Thanks for the replies. The idea with this TT is that the supporting medium for the lightweight subchassis can be very easily changed allowing easy comparison between materials. I hope to initially compare the two ends of the scale with wooden or steel spikes at one end and perhaps foam or sponge etc at the other. Hopefully I should hear some differences and thus judge where between these I am likely to get the best balance. Sounds great in theory......
I have made a couple of design changes since my original post. I have moved away from solid oak for the main plinth and will use a more stable laminated construction. I have also moved away from a bespoke platter as I have sourced a heavy metal affair that will do the job nicely.
Has anyone ever experimented with silicone sealant for any form of suspension?

Too much direct damping is not good for me. What you want for the best performance is a good "spring" tuned at the lowest possible frequency with minimum damping.

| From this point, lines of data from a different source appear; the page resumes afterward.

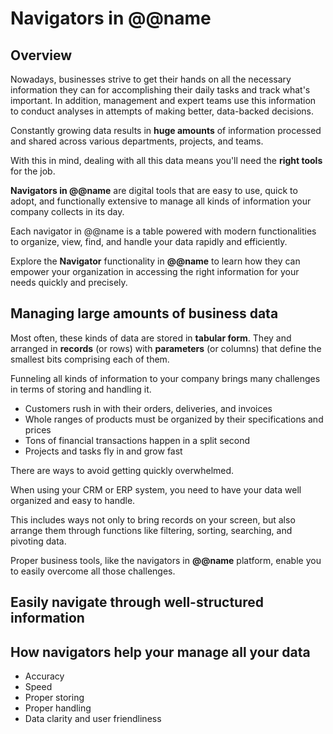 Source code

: # Navigators in @@name

## Overview

Nowadays, businesses strive to get their hands on all the necessary information they can for accomplishing their daily tasks and track what's important. 
In addition, management and expert teams use this information to conduct analyses in attempts of making better, data-backed decisions.  

Constantly growing data results in **huge amounts** of information processed and shared across various departments, projects, and teams.  

With this in mind, dealing with all this data means you'll need the **right tools** for the job.  



**Navigators in @@name** are digital tools that are easy to use, quick to adopt, and functionally extensive to manage all kinds of information your company collects in its day.  

Each navigator in @@name is a table powered with modern functionalities to organize, view, find, and handle your data rapidly and efficiently.

Explore the **Navigator** functionality in **@@name** to learn how they can empower your organization in accessing the right information for your needs quickly and precisely.  

## Managing large amounts of business data

Most often, these kinds of data are stored in **tabular form**. 
They and arranged in **records** (or rows) with **parameters** (or columns) that define the smallest bits comprising each of them.  

Funneling all kinds of information to your company brings many challenges in terms of storing and handling it.  


* Customers rush in with their orders, deliveries, and invoices
* Whole ranges of products must be organized by their specifications and prices
* Tons of financial transactions happen in a split second
* Projects and tasks fly in and grow fast


There are ways to avoid getting quickly overwhelmed.  

When using your CRM or ERP system, you need to have your data well organized and easy to handle.  

This includes ways not only to bring records on your screen, but also arrange them through functions like filtering, sorting, searching, and pivoting data.  

Proper business tools, like the navigators in **@@name** platform, enable you to easily overcome all those challenges.  



## Easily navigate through well-structured information



## How navigators help your manage all your data






* Accuracy
* Speed
* Proper storing
* Proper handling
* Data clarity and user friendliness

A rolling suspension.... because this gives you the best transmission curve, i.e. the best attenuation in the working (audio) band. The best suspension I know is an air spring. There are for industrial use and also other specifically designed for HiFi use. The drawbacks are the cost (about 600 £ for a set of 3 supporting up to 5Kg each, including everything from the air reservoir to spare parts) and the fact that you have to check them once every 10-15 days which is an easy and quick operation anyway....

As an alternative to suspension I would consider an highly absorbing seismic base. A rigid and heavy base with some highly absorbing material inside.